Carlos was produced simultaneously for European television (where it aired as a five-and-a-half-hour mini-series) and international cinema (where it played in both its full version and in an edited three-hour version), which gives Assayas a large canvas on which to paint his portrait of Ilich Ramírez Sánchez, a Venezuelan-born Marxist radical who took the nom de guerre “Carlos” when he joined the Popular Front for the Liberation of Palestine (PFLP) in 1970 and embarked on what would become a three-decade career as an international terrorist and gun-running mercenary. The film’s triumph is that it is a narratively sprawling, yet utterly engaging film in the way it conveys the turmoil of recent political history, the intricacies of state-sponsored terrorism, and the convoluted incestuousness of competing political factions without sacrificing the emotionally charged intrigue of interpersonal dynamics.
Played by Venezuelan actor Édgar Ramírez in a tour-de-force performance, Carlos is an enigmatic and troubling protagonist, a committed leftwing idealist who sees himself primarily as a “soldier” whose violence is both the ultimate manifestation of his political commitment and evidence of his rampant ego and fundamental monstrosity. It is, in other words, not a particularly flattering portrait even though it allows us to recognize the kernels of truth in Carlos’s ideological resistance to western imperialism and capitalist domination while also regarding his actions as heinous and ultimately counterproductive to real political change.
The three parts of the film correspond roughly with three major segments in Carlos’s adult life. The first part depicts the early years of his behind-the-scenes militant political engagement and terroristic activities, the turning point of which comes when he kills two French police investigators and Michel Moukharbel (Fadi Abi Samra), a PFLP organizer who caved under interrogation and named him to police, thus assuring Carlos’s placement on the international map. The second part concerns itself primarily with Carlos leading an audacious PFLP raid on the OPEC headquarters in Vienna, which led to several deaths and Carlos being expelled from the PFLP due to his not following the explicit orders of the group’s leader, Waddie Hadad (Ahmad Kaabour). Thus estranged from the group with which he had spent five years, Carlos goes rogue, taking money from different governments and militaries in both the Middle East and Eastern Europe to set up terrorist cells to fight for various leftwing causes. The third part of the film follows Carlos’s decline from grand mythical figure to fading gun-for-hire who is essentially left without a country after the Iron Curtain fell at the end of the 1980s and the previously hardline Middle Eastern countries like Syria softened their antagonism toward the West.
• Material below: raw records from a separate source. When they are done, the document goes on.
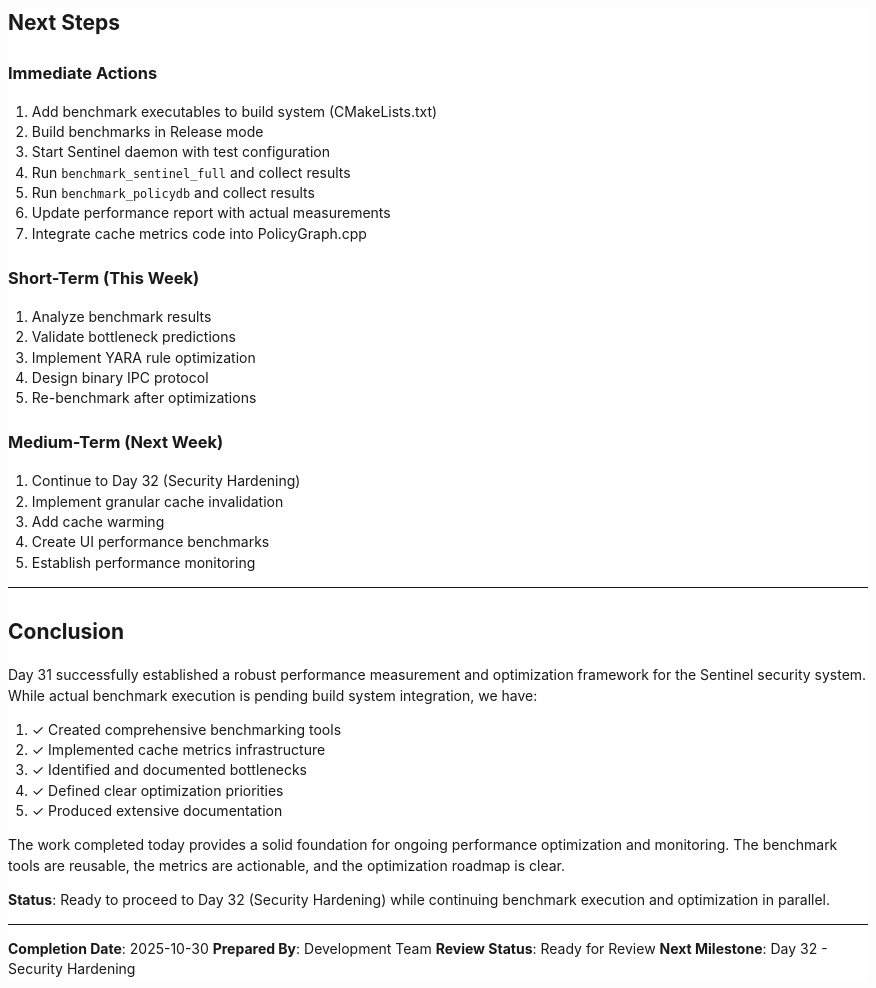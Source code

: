 
## Next Steps

### Immediate Actions
1. Add benchmark executables to build system (CMakeLists.txt)
2. Build benchmarks in Release mode
3. Start Sentinel daemon with test configuration
4. Run `benchmark_sentinel_full` and collect results
5. Run `benchmark_policydb` and collect results
6. Update performance report with actual measurements
7. Integrate cache metrics code into PolicyGraph.cpp

### Short-Term (This Week)
1. Analyze benchmark results
2. Validate bottleneck predictions
3. Implement YARA rule optimization
4. Design binary IPC protocol
5. Re-benchmark after optimizations

### Medium-Term (Next Week)
1. Continue to Day 32 (Security Hardening)
2. Implement granular cache invalidation
3. Add cache warming
4. Create UI performance benchmarks
5. Establish performance monitoring

---

## Conclusion

Day 31 successfully established a robust performance measurement and optimization framework for the Sentinel security system. While actual benchmark execution is pending build system integration, we have:

1. ✓ Created comprehensive benchmarking tools
2. ✓ Implemented cache metrics infrastructure
3. ✓ Identified and documented bottlenecks
4. ✓ Defined clear optimization priorities
5. ✓ Produced extensive documentation

The work completed today provides a solid foundation for ongoing performance optimization and monitoring. The benchmark tools are reusable, the metrics are actionable, and the optimization roadmap is clear.

**Status**: Ready to proceed to Day 32 (Security Hardening) while continuing benchmark execution and optimization in parallel.

---

**Completion Date**: 2025-10-30
**Prepared By**: Development Team
**Review Status**: Ready for Review
**Next Milestone**: Day 32 - Security Hardening
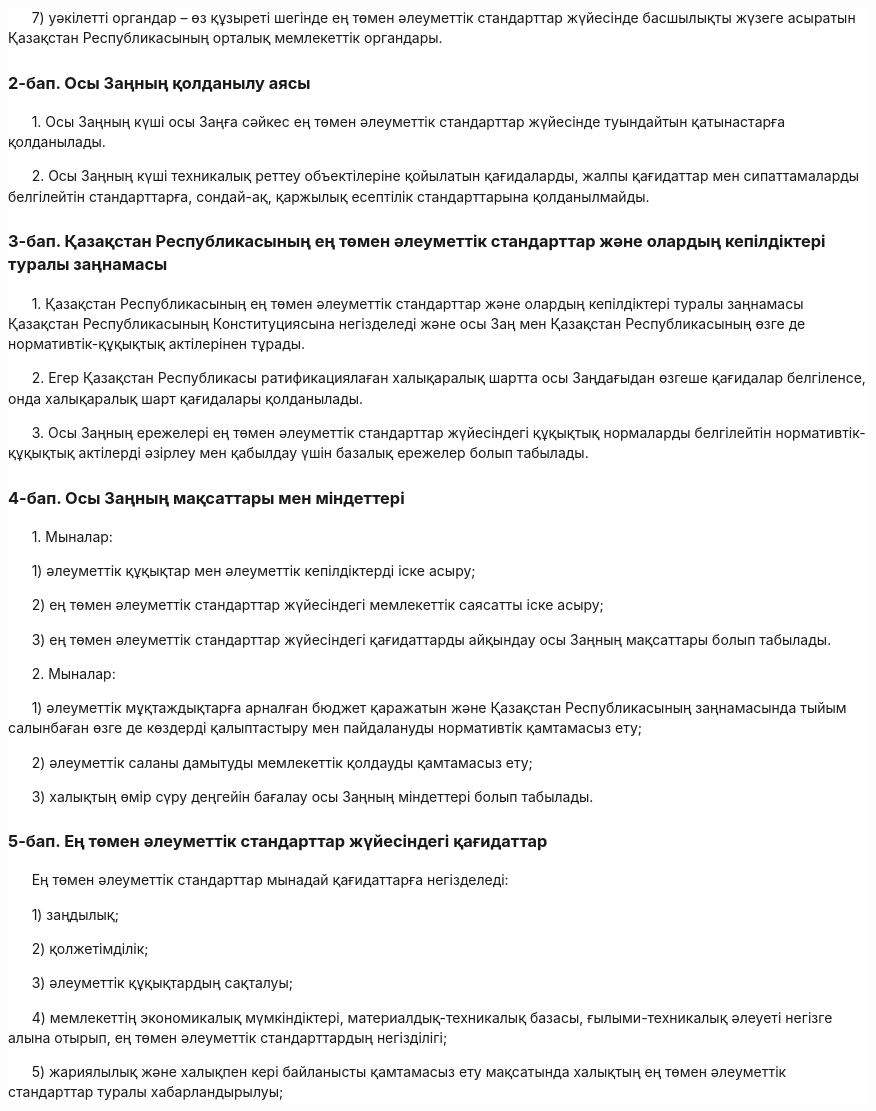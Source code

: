       7) уәкілетті органдар – өз құзыреті шегінде ең төмен әлеуметтік стандарттар жүйесінде басшылықты жүзеге асыратын Қазақстан Республикасының орталық мемлекеттік органдары.

### 2-бап. Осы Заңның қолданылу аясы

      1. Осы Заңның күші осы Заңға сәйкес ең төмен әлеуметтік стандарттар жүйесінде туындайтын қатынастарға қолданылады.

      2. Осы Заңның күші техникалық реттеу объектілеріне қойылатын қағидаларды, жалпы қағидаттар мен сипаттамаларды белгілейтін стандарттарға, сондай-ақ, қаржылық есептілік стандарттарына қолданылмайды.

### 3-бап. Қазақстан Республикасының ең төмен әлеуметтік стандарттар және олардың кепілдіктері туралы заңнамасы

      1. Қазақстан Республикасының ең төмен әлеуметтік стандарттар және олардың кепілдіктері туралы заңнамасы Қазақстан Республикасының Конституциясына негізделеді және осы Заң мен Қазақстан Республикасының өзге де нормативтік-құқықтық актілерінен тұрады.

      2. Егер Қазақстан Республикасы ратификациялаған халықаралық шартта осы Заңдағыдан өзгеше қағидалар белгіленсе, онда халықаралық шарт қағидалары қолданылады.

      3. Осы Заңның ережелері ең төмен әлеуметтік стандарттар жүйесіндегі құқықтық нормаларды белгілейтін нормативтік-құқықтық актілерді әзірлеу мен қабылдау үшін базалық ережелер болып табылады.

### 4-бап. Осы Заңның мақсаттары мен міндеттері

      1. Мыналар:

      1) әлеуметтік құқықтар мен әлеуметтік кепілдіктерді іске асыру;

      2) ең төмен әлеуметтік стандарттар жүйесіндегі мемлекеттік саясатты іске асыру;

      3) ең төмен әлеуметтік стандарттар жүйесіндегі қағидаттарды айқындау осы Заңның мақсаттары болып табылады.

      2. Мыналар:

      1) әлеуметтік мұқтаждықтарға арналған бюджет қаражатын және Қазақстан Республикасының заңнамасында тыйым салынбаған өзге де көздерді қалыптастыру мен пайдалануды нормативтік қамтамасыз ету;

      2) әлеуметтік саланы дамытуды мемлекеттік қолдауды қамтамасыз ету;

      3) халықтың өмір сүру деңгейін бағалау осы Заңның міндеттері болып табылады.

### 5-бап. Ең төмен әлеуметтік стандарттар жүйесіндегі қағидаттар

      Ең төмен әлеуметтік стандарттар мынадай қағидаттарға негізделеді:

      1) заңдылық;

      2) қолжетімділік;

      3) әлеуметтік құқықтардың сақталуы;

      4) мемлекеттің экономикалық мүмкіндіктері, материалдық-техникалық базасы, ғылыми-техникалық әлеуеті негізге алына отырып, ең төмен әлеуметтік стандарттардың негізділігі;

      5) жариялылық және халықпен кері байланысты қамтамасыз ету мақсатында халықтың ең төмен әлеуметтік стандарттар туралы хабарландырылуы;
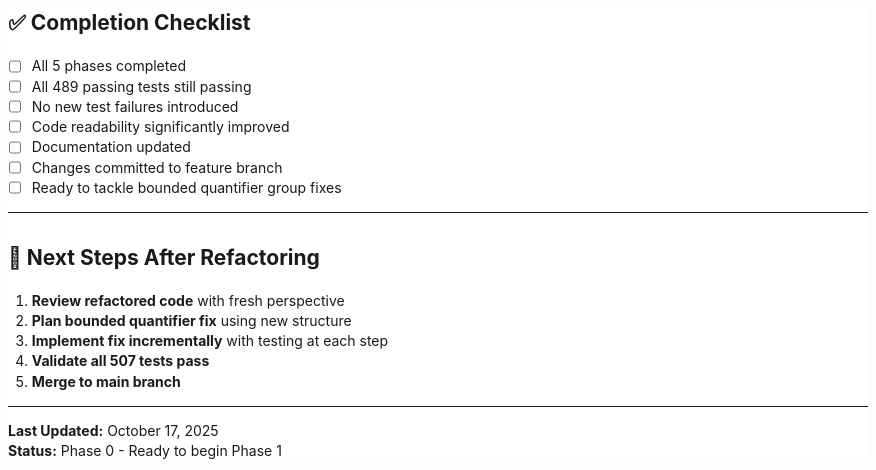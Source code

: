 
## ✅ Completion Checklist

- [ ] All 5 phases completed
- [ ] All 489 passing tests still passing
- [ ] No new test failures introduced
- [ ] Code readability significantly improved
- [ ] Documentation updated
- [ ] Changes committed to feature branch
- [ ] Ready to tackle bounded quantifier group fixes

---

## 🚀 Next Steps After Refactoring

1. **Review refactored code** with fresh perspective
2. **Plan bounded quantifier fix** using new structure
3. **Implement fix incrementally** with testing at each step
4. **Validate all 507 tests pass**
5. **Merge to main branch**

---

**Last Updated:** October 17, 2025  
**Status:** Phase 0 - Ready to begin Phase 1
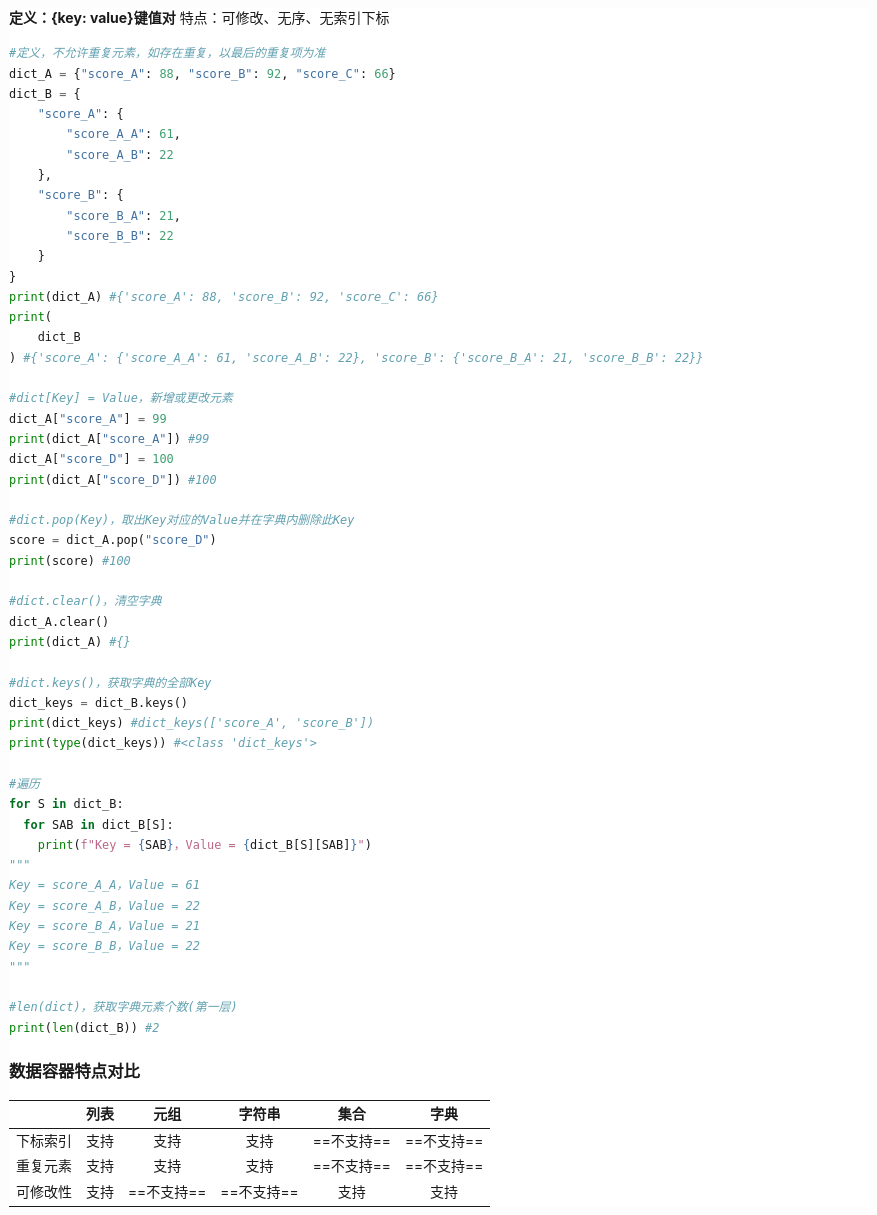 **定义：{key: value}键值对**
特点：可修改、无序、无索引下标
```Python
#定义，不允许重复元素，如存在重复，以最后的重复项为准
dict_A = {"score_A": 88, "score_B": 92, "score_C": 66}
dict_B = {
    "score_A": {
        "score_A_A": 61,
        "score_A_B": 22
    },
    "score_B": {
        "score_B_A": 21,
        "score_B_B": 22
    }
}
print(dict_A) #{'score_A': 88, 'score_B': 92, 'score_C': 66}
print(
    dict_B
) #{'score_A': {'score_A_A': 61, 'score_A_B': 22}, 'score_B': {'score_B_A': 21, 'score_B_B': 22}}  

#dict[Key] = Value，新增或更改元素
dict_A["score_A"] = 99
print(dict_A["score_A"]) #99
dict_A["score_D"] = 100
print(dict_A["score_D"]) #100  

#dict.pop(Key)，取出Key对应的Value并在字典内删除此Key
score = dict_A.pop("score_D")
print(score) #100

#dict.clear()，清空字典
dict_A.clear()
print(dict_A) #{} 

#dict.keys()，获取字典的全部Key
dict_keys = dict_B.keys()
print(dict_keys) #dict_keys(['score_A', 'score_B'])
print(type(dict_keys)) #<class 'dict_keys'> 

#遍历
for S in dict_B:
  for SAB in dict_B[S]:
    print(f"Key = {SAB}，Value = {dict_B[S][SAB]}")
"""
Key = score_A_A，Value = 61
Key = score_A_B，Value = 22
Key = score_B_A，Value = 21
Key = score_B_B，Value = 22
"""  

#len(dict)，获取字典元素个数(第一层)
print(len(dict_B)) #2
```
### 数据容器特点对比
| |列表|元组|字符串|集合|字典|
|:-:|:-:|:-:|:-:|:-:|:-:|
|下标索引|支持|支持|支持|==不支持==|==不支持==|
|重复元素|支持|支持|支持|==不支持==|==不支持==|
|可修改性|支持|==不支持==|==不支持==|支持|支持|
Assayas deftly handles the historical and political complexities that form the backdrop to Carlos’s life without letting the film turn into a staid history lesson; he keeps the story moving like a well-tuned thriller with jackknife precision, alternating between fluid camera moves that hold the weight of history and jittery handheld work that convey its chaos, violence, and uncertainty. It is indicative of Assayas’s dexterity as a filmmaker that his previous film, Summer Hours (2008), was a contemplative family drama that I described as “unfold[ing] slowly and gently, drawing us into the lives of its characters, none of whom are heroic or terrible or even all that unique.” Carlos is very much that film’s opposite, drawing us quickly and powerfully into the violent world of its singular protagonist, whose constant presence in the media in the 1970s turned him into a larger-than-life figure that baffled authorities and terrified much of Europe.
Assayas and Ramírez, who is on-screen in virtually every scene in the film, have a clear-eyed view of Carlos and his contradictions. A self-described soldier, he espouse his political convictions with great certainty and authority, thus making it obvious why he was such a compelling figure to both those with whom he worked and those who only read about him in the newspaper and saw the video images of his carnage. Yet, Assayas and Ramírez do not portray him as a martyr or misunderstood hero. In fact, they show that Carlos was a monster, especially in his personal life. We see this most clearly in his chauvinist treatment of women, including his second wife, Magdalena Kopp (Nora von Waldstätten), a would-be revolutionary who is drawn to Carlos’s politics but is ultimately repulsed by his selfishness, egotism, and brutality, not to mention his blatant hypocrisy (anyone who claims to stand up for the oppressed and yet takes advantage of prostitutes cannot be anything but a hypocrite). In fact, if there is a cumulative statement to be made about Carlos, it is that his narcissism was the true driving force in his life and his politics were just an offshoot of his egotism, a convenient and effective vehicle to ride into the history books.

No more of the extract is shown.